II. Locke — From Divine Mission to Delegated Power

The Enlightenment's political philosophy began by rewriting a fundamental question: from where does sovereignty derive, and what does government exist to do?

Locke's Two Treatises of Government, usually dated 1689 or 1690, is closely linked to the background of England's Glorious Revolution — the 1688 event in which Parliament expelled James II and invited William and Mary, establishing Parliament's primacy over royal power. Locke's treatises provided the theoretical justification for that event, though their influence extended far beyond it.

Locke's argument begins with the state of nature. He understood this not as a state of inevitable war but as one imperfect yet not necessarily violent. This is important because it distinguishes him from Hobbes, who conceived of the state of nature as a war of all against all, necessitating an absolute sovereign to maintain order. Locke disagreed: in the state of nature, people already possess basic rights and reason. The problem is not war but the absence of an impartial judge and enforcement mechanism.

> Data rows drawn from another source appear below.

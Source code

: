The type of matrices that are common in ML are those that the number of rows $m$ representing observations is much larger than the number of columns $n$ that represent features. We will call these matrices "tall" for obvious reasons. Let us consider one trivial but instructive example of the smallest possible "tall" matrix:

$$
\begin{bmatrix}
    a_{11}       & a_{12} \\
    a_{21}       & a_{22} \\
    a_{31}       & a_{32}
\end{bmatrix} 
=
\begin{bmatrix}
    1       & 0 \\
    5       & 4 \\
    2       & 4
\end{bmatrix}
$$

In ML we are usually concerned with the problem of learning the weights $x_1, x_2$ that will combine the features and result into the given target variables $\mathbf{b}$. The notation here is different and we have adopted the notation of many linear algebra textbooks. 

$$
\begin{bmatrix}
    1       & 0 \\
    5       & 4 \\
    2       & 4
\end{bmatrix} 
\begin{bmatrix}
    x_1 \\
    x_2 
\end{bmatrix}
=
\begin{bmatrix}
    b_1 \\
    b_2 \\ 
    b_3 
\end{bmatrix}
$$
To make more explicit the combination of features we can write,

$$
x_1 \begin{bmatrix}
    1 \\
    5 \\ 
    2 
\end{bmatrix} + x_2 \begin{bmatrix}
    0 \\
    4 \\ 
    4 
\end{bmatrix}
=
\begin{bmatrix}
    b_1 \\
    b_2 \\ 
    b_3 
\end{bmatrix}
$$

Locke identified life, liberty, and property as natural rights existing prior to government. This was a crucial step. These rights are not granted by government; they belong to persons as persons, and they exist before any government is formed. Government's task is not to create these rights but to protect ones that already exist.

From this came the conclusion that government's legitimacy derives from consent. People form governments to better protect rights they already have; through consent they delegate a portion of power to government. Once a ruler systematically violates these rights, resistance becomes theoretically justified — the ruler has betrayed the purpose for which the trust was delegated.

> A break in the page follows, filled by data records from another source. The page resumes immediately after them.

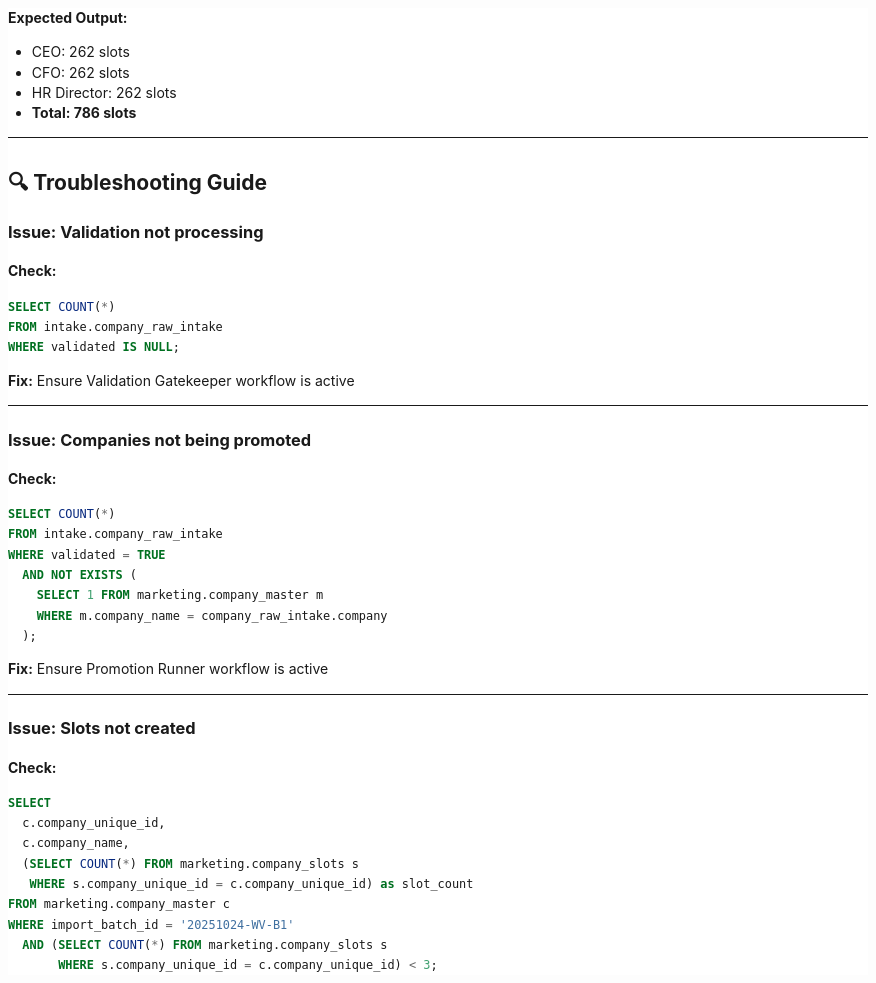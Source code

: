 **Expected Output:**
- CEO: 262 slots
- CFO: 262 slots
- HR Director: 262 slots
- **Total: 786 slots**

---

## 🔍 Troubleshooting Guide

### Issue: Validation not processing

**Check:**
```sql
SELECT COUNT(*)
FROM intake.company_raw_intake
WHERE validated IS NULL;
```

**Fix:** Ensure Validation Gatekeeper workflow is active

---

### Issue: Companies not being promoted

**Check:**
```sql
SELECT COUNT(*)
FROM intake.company_raw_intake
WHERE validated = TRUE
  AND NOT EXISTS (
    SELECT 1 FROM marketing.company_master m
    WHERE m.company_name = company_raw_intake.company
  );
```

**Fix:** Ensure Promotion Runner workflow is active

---

### Issue: Slots not created

**Check:**
```sql
SELECT
  c.company_unique_id,
  c.company_name,
  (SELECT COUNT(*) FROM marketing.company_slots s
   WHERE s.company_unique_id = c.company_unique_id) as slot_count
FROM marketing.company_master c
WHERE import_batch_id = '20251024-WV-B1'
  AND (SELECT COUNT(*) FROM marketing.company_slots s
       WHERE s.company_unique_id = c.company_unique_id) < 3;
```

Viewed in the lens of modern political history, this step had enormous influence because it transformed royal power from divine mission to delegated power.

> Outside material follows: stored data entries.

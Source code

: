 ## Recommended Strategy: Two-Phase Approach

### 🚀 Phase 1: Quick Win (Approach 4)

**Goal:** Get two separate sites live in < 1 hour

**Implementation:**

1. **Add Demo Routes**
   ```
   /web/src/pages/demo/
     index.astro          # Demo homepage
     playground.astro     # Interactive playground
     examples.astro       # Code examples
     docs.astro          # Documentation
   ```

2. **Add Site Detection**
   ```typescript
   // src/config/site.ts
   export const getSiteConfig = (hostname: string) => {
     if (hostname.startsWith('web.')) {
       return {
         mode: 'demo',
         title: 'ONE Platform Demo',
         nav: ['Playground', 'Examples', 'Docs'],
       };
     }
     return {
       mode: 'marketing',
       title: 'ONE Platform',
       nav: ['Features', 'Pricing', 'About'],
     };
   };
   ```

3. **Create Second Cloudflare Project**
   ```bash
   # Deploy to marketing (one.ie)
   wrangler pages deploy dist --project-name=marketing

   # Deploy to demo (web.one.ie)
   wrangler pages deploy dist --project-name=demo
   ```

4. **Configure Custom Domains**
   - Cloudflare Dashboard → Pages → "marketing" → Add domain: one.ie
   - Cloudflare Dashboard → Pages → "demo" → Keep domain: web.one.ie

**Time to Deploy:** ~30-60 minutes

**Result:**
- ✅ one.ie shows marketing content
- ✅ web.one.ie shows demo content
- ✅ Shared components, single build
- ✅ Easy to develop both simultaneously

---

This transformation is a core node of this essay. Essay 4 showed how the principate transferred legitimacy from procedure to person; Essay 6 showed how Christianization provided royal power with sacred justification. In that tradition, the monarch's power came from God, and the monarch was responsible to God, not to the people. Locke inverted this: the monarch's power comes from the people's delegation, and the monarch is responsible to the people. The source of power shifted from above — God — to below — the people.

In the Chisel-Construct framework, this inversion constitutes a fundamental transformation of legitimacy discourse. Essay 12 noted that legitimacy discourse is not the decoration of a construct but its load-bearing structure. Absolutist monarchy's load-bearing structure was the divine right of kings — royal power came from God, so it was unconstrained by the people. Locke provided an alternative load-bearing structure: royal power comes from the people's delegation, so it is constrained by the people, who retain the right of resistance when the ruler betrays the delegation. This alternative load-bearing structure later became the theoretical foundation for the American and French Revolutions. It was not merely a new idea but a form of legitimacy discourse capable of supporting new political constructs.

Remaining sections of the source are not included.